Gold and silver exchange-traded funds (ETFs) experienced a significant downturn on June 25, with prices sliding over 3% as both domestic and global bullion markets corrected sharply. This selloff, however, is being interpreted by market experts as a "volatility reset" rather than a fundamental collapse in the long-term investment case for precious metals.
Precious Metals ETFs See Steep Declines
Silver-backed ETFs bore the brunt of the market correction, plunging by nearly 3.81%. Specific funds like Nippon India Silver ETF (SilverBeES) dropped to Rs 205.23, while ICICI Prudential Silver ETF and SBI Silver ETF saw similar declines. Gold ETFs also traded lower, though their losses were comparatively milder, averaging around 2.0-2.7% across major schemes such as BNP Paribas Gold ETF, Kotak Gold ETF, and ICICI Prudential Gold ETF.
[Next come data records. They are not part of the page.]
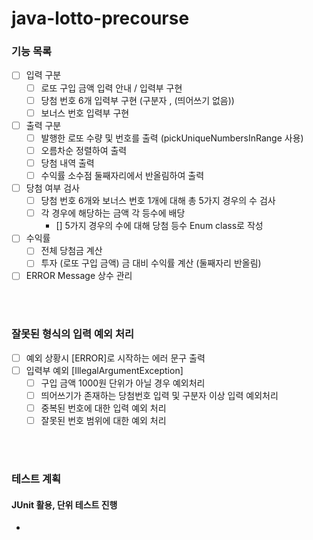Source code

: # java-lotto-precourse
### 기능 목록
 - [ ] 입력 구분
    - [ ] 로또 구입 금액 입력 안내 / 입력부 구현
    - [ ] 당첨 번호 6개 입력부 구현 (구분자 , (띄어쓰기 없음))
    - [ ] 보너스 번호 입력부 구현
 - [ ] 출력 구분
    - [ ] 발행한 로또 수량 및 번호를 출력 (pickUniqueNumbersInRange 사용)
    - [ ] 오름차순 정렬하여 출력
    - [ ] 당첨 내역 출력
    - [ ] 수익률 소수점 둘째자리에서 반올림하여 출력
 - [ ] 당첨 여부 검사
    - [ ] 당첨 번호 6개와 보너스 번호 1개에 대해 총 5가지 경우의 수 검사
    - [ ] 각 경우에 해당하는 금액 각 등수에 배당
        - [] 5가지 경우의 수에 대해 당첨 등수 Enum class로 작성
 - [ ] 수익률
    - [ ] 전체 당첨금 계산
    - [ ] 투자 (로또 구입 금액) 금 대비 수익률 계산 (둘째자리 반올림)
 - [ ] ERROR Message 상수 관리

<br><br>
### 잘못된 형식의 입력 예외 처리
- [ ] 예외 상황시 [ERROR]로 시작하는 에러 문구 출력
 - [ ] 입력부 예외 [IllegalArgumentException]
    - [ ] 구입 금액 1000원 단위가 아닐 경우 예외처리
    - [ ] 띄어쓰기가 존재하는 당첨번호 입력 및 구분자 이상 입력 예외처리
    - [ ] 중복된 번호에 대한 입력 예외 처리
    - [ ] 잘못된 번호 범위에 대한 예외 처리
   
<br><br>
### 테스트 계획
#### JUnit 활용, 단위 테스트 진행
-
Factors Driving the Selloff
Analysts point to several key macroeconomic factors contributing to the decline. A strengthening US dollar, coupled with rising expectations for interest rate hikes by the US Federal Reserve, has reduced the appeal of non-yielding assets like gold and silver. Furthermore, the unwinding of safe-haven positions, which had accumulated during earlier periods of market uncertainty, also contributed to the selling pressure.
Harshal Dasani, Business Head at INVasset PMS, commented on the situation, stating, "The correction in gold and silver ETFs is not just a bullion price move; it is a reset in the rate trade. Precious metals are reacting to a stronger dollar, rising US rate-hike expectations, and the unwind of crowded safe-haven positions after a sharp rally earlier in the cycle."
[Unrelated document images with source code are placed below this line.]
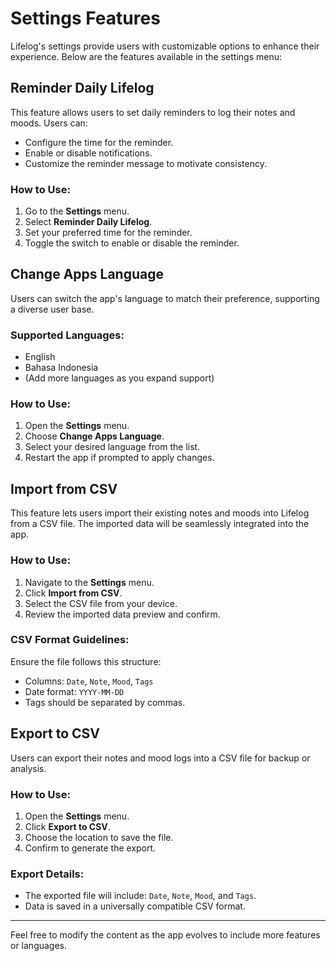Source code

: # Settings Features

Lifelog's settings provide users with customizable options to enhance their experience. Below are the features available in the settings menu:

## Reminder Daily Lifelog
This feature allows users to set daily reminders to log their notes and moods. Users can:
- Configure the time for the reminder.
- Enable or disable notifications.
- Customize the reminder message to motivate consistency.

### How to Use:
1. Go to the **Settings** menu.
2. Select **Reminder Daily Lifelog**.
3. Set your preferred time for the reminder.
4. Toggle the switch to enable or disable the reminder.

## Change Apps Language
Users can switch the app's language to match their preference, supporting a diverse user base.

### Supported Languages:
- English
- Bahasa Indonesia
- (Add more languages as you expand support)

### How to Use:
1. Open the **Settings** menu.
2. Choose **Change Apps Language**.
3. Select your desired language from the list.
4. Restart the app if prompted to apply changes.

## Import from CSV
This feature lets users import their existing notes and moods into Lifelog from a CSV file. The imported data will be seamlessly integrated into the app.

### How to Use:
1. Navigate to the **Settings** menu.
2. Click **Import from CSV**.
3. Select the CSV file from your device.
4. Review the imported data preview and confirm.

### CSV Format Guidelines:
Ensure the file follows this structure:
- Columns: `Date`, `Note`, `Mood`, `Tags`
- Date format: `YYYY-MM-DD`
- Tags should be separated by commas.

## Export to CSV
Users can export their notes and mood logs into a CSV file for backup or analysis.

### How to Use:
1. Open the **Settings** menu.
2. Click **Export to CSV**.
3. Choose the location to save the file.
4. Confirm to generate the export.

### Export Details:
- The exported file will include: `Date`, `Note`, `Mood`, and `Tags`.
- Data is saved in a universally compatible CSV format.

---

Feel free to modify the content as the app evolves to include more features or languages.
Domestic and International Bullion Prices Tumble
The weakness in ETF prices directly tracked a sharp decline in bullion on the Multi Commodity Exchange (MCX). Silver futures contracts saw extreme volatility, initially plunging by nearly Rs 3,000 per kg before recovering some ground. Despite the rebound, silver prices had fallen by approximately Rs 17,000 per kg over the first four trading sessions of the week.
Gold futures also opened significantly lower, with the August contract briefly slipping to Rs 1,40,543 per 10 grams before recovering to trade closer to Rs 1,42,000. This domestic weakness mirrored trends in international markets, where spot gold extended losses after breaking below the $4,000-an-ounce mark for the first time in seven months.
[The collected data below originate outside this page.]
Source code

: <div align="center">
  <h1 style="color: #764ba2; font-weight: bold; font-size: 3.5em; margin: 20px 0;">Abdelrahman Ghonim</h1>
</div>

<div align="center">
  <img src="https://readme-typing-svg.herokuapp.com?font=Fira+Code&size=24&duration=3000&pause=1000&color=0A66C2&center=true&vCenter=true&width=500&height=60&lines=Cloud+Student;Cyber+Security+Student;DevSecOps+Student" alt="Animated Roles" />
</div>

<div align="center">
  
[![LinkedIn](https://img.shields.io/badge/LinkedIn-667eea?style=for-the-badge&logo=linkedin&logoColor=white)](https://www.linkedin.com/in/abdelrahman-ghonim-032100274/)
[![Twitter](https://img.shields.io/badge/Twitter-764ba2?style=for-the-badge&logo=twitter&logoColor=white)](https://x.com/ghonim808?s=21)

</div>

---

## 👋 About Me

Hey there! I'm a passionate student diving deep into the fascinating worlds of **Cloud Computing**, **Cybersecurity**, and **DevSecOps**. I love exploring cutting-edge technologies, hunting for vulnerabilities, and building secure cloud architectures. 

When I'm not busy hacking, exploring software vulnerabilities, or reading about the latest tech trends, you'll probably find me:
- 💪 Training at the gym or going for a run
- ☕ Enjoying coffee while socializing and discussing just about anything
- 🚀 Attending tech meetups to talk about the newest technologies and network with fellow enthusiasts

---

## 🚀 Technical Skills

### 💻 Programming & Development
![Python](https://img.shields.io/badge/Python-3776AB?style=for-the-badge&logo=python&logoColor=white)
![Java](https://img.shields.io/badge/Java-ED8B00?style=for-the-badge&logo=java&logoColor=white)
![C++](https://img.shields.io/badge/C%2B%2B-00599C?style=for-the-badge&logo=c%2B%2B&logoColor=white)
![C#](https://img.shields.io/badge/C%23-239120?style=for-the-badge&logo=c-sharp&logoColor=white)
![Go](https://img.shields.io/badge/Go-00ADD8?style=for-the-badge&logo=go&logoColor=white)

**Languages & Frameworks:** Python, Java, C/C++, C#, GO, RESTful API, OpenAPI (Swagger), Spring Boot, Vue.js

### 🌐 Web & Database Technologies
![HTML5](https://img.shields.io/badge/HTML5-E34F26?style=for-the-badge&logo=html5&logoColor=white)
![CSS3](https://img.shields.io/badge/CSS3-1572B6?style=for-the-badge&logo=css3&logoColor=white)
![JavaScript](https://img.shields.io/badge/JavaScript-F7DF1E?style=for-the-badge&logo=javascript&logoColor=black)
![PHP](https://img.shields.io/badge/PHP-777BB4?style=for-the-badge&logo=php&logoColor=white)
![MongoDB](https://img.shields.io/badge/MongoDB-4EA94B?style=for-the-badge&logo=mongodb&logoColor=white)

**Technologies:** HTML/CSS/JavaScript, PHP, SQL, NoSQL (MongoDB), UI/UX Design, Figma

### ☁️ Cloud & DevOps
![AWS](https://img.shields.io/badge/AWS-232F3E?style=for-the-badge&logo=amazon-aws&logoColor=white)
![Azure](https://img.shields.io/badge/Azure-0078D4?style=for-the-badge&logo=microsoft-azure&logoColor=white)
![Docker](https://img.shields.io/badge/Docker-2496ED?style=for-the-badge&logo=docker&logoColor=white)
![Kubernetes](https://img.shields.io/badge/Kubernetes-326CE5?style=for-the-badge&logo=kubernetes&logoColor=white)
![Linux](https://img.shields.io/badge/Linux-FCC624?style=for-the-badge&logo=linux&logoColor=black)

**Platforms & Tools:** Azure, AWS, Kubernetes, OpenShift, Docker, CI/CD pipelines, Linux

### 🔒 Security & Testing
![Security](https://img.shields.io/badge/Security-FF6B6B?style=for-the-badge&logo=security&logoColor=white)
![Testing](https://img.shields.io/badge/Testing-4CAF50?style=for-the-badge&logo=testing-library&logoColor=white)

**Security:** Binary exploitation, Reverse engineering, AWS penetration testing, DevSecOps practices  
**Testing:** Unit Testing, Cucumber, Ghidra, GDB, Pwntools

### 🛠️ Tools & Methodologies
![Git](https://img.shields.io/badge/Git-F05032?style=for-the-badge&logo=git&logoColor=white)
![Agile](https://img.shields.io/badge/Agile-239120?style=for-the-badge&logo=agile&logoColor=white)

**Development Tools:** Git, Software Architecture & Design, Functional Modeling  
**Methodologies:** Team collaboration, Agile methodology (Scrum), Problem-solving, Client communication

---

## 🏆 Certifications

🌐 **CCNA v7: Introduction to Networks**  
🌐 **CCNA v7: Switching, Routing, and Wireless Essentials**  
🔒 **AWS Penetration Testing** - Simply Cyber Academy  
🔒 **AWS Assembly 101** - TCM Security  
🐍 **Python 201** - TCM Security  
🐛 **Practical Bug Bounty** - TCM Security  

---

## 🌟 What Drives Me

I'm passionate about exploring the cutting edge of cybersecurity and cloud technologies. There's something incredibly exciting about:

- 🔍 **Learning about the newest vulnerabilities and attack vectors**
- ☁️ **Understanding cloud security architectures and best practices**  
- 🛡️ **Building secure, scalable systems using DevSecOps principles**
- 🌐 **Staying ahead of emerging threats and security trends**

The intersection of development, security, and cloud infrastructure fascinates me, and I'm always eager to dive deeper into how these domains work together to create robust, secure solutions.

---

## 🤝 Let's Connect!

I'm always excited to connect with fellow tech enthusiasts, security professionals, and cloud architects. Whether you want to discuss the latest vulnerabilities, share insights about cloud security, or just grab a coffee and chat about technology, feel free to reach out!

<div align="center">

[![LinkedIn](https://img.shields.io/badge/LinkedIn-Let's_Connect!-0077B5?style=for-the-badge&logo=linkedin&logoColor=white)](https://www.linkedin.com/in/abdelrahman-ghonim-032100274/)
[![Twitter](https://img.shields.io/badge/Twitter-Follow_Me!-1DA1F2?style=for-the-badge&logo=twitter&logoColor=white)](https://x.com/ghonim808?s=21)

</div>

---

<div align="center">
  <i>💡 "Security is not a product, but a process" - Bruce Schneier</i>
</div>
Silver's Amplified Volatility
Dasani highlighted silver's particular vulnerability during this period. "Gold ETFs have corrected, but silver ETFs have underperformed because silver is a higher-beta metal. It carries both precious-metal demand and industrial-demand expectations, so when liquidity tightens and risk appetite fades, the fall is sharper," he explained.
Long-Term Outlook vs. Short-Term Volatility
Despite the recent dips, experts advise investors to differentiate between short-term market fluctuations and the long-term strategic role of precious metals in a diversified portfolio. "For Indian portfolios, this does not break the strategic case for gold. Gold still has a role as a currency hedge, geopolitical hedge, and portfolio diversifier," Dasani emphasized.
He cautioned that while gold remains a "cleaner defensive allocation," silver requires more discipline due to its amplified movements. "Silver can deliver sharper upside in a reflation cycle, but in a dollar-led tightening scare, it will also correct harder. This is a volatility reset, not a collapse in the long-term bullion thesis," Dasani concluded, urging investors to separate allocation from momentum.